At large, multibillion-dollar corporate entities, encouraging employees to adopt new behaviors can be a daunting challenge. This was the case in 2002 to 2004 for the leaders of CIGNA’s service operations organization.
by Site Staff
August 24, 2007
At large, multibillion-dollar corporate entities, encouraging employees to adopt new behaviors can be a daunting challenge. This was the case in 2002 to 2004 for the leaders of CIGNA’s service operations organization.
At the heart of CIGNA’s challenge was how to foster the new behaviors needed to achieve new and better results — not only for the 6,000-employee service operations division but for the company’s plan customers, members and health care providers.
Since mid-2002, CIGNA’s service operations division has been revamping its customer service practices. Company executives knew customer service experience accounts for 50 percent of the reason customers stay with CIGNA, therefore, the service interactions must reinforce that customers get great service. The service operations division, however, faced some challenges in putting this concept into practice.
Over the next six months, CIGNA engaged in an intensive and rapid implementation of significant process redesign and technology modification intended to improve its overall customer service experience. Soon, the company began to see a noticeable improvement.
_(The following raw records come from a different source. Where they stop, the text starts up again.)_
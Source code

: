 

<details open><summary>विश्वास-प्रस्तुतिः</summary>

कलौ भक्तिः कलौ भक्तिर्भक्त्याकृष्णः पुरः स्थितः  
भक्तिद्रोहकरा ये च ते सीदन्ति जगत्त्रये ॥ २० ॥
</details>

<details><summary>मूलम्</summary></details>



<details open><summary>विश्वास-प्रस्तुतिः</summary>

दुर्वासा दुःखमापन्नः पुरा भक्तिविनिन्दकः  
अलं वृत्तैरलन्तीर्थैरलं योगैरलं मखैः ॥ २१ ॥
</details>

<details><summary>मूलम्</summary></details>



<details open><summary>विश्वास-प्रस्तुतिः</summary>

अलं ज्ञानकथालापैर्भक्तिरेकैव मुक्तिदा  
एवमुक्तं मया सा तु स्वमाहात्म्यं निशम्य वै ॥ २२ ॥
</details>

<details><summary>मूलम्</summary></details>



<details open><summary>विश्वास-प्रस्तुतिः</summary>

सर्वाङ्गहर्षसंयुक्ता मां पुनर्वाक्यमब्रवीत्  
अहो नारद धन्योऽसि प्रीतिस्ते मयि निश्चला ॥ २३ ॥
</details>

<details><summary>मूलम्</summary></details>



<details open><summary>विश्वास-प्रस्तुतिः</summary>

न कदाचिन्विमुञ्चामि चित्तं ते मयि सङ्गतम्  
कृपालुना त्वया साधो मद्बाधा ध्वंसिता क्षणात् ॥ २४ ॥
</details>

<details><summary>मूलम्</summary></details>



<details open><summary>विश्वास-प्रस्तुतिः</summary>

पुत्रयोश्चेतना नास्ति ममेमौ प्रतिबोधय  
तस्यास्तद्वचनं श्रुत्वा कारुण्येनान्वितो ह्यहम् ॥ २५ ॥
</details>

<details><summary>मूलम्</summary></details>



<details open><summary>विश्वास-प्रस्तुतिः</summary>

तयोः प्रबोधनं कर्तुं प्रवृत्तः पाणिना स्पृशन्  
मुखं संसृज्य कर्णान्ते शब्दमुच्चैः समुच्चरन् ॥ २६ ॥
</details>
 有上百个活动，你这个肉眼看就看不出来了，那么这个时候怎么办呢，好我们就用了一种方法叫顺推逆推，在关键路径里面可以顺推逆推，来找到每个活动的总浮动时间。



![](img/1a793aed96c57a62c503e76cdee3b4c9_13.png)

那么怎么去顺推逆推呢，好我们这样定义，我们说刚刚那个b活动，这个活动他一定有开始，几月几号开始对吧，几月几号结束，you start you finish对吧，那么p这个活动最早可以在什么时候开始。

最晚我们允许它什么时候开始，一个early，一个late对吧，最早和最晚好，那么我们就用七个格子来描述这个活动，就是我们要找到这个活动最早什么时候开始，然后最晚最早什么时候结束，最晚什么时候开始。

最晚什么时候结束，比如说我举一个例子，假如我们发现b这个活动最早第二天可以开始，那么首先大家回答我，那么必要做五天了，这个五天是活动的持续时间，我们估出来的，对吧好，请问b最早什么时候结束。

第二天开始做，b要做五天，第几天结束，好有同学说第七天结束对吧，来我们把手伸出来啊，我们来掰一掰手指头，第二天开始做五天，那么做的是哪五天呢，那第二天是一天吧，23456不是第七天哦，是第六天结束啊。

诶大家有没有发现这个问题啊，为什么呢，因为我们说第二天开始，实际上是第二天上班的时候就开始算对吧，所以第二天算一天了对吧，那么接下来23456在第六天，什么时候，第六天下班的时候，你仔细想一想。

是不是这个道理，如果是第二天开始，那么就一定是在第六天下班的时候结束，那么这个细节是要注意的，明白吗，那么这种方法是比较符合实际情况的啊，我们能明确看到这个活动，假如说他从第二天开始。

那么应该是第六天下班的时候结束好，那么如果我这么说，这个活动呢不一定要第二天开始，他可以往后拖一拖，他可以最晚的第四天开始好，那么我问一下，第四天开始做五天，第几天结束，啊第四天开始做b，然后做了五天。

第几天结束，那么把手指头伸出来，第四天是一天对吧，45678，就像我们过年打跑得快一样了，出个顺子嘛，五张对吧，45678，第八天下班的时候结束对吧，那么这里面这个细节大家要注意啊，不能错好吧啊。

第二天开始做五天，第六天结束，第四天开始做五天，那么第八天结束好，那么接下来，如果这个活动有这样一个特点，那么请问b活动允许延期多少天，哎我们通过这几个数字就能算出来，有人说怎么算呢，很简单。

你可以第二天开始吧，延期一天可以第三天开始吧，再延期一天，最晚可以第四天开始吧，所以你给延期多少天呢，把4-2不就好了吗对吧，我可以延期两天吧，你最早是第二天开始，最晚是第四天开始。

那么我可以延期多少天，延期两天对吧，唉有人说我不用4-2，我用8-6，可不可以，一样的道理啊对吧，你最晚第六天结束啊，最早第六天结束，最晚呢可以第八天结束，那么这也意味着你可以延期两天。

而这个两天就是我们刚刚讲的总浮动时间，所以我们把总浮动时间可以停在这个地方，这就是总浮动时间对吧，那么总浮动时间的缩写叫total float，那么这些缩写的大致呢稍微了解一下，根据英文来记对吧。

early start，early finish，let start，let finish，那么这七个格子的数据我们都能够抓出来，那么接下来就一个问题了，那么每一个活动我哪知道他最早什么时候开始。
The challenge then became ensuring the changes and processes that had been rolled out to the field were going to stick. The answer was simple: Modify behavior.
Ultimately, CIGNA realized it had to understand what behaviors really make the difference, learn to make them happen for hundreds of managers and thousands of associates and then make those behaviors stick. CIGNA teamed up with Continuous Learning Group to identify critical path behaviors and then to develop managers’ and leaders’ skills to foster and sustain discretionary performance regarding the things that matter most to the business.
CIGNA provided learning and coaching to all service operations managers, who were then formally recognized for achieving designated levels of fluency and results.
Initially, CIGNA wanted to implement key strategies to achieve significant business results with faster, consistent and sustainable deployment. The company’s learning executives quickly realized, however, that there was also tremendous value in the cultural and employee engagement improvements, as well as in the power of having all managers fluent in a common skill set.
CIGNA recognized building habit strength requires more than learning alone — learning gets it started, but structured coaching and reinforcement are even more essential to sustainability. To effectively remove obstacles and reinforce progress, CIGNA needed to involve managers and leaders at all levels.
CIGNA’s commitment to superior customer service went from a strategy on paper to one in action. In the past two years, CIGNA earned a No. 1 ranking among 10 competitors in claim service, and it was ranked No. 2 in call service.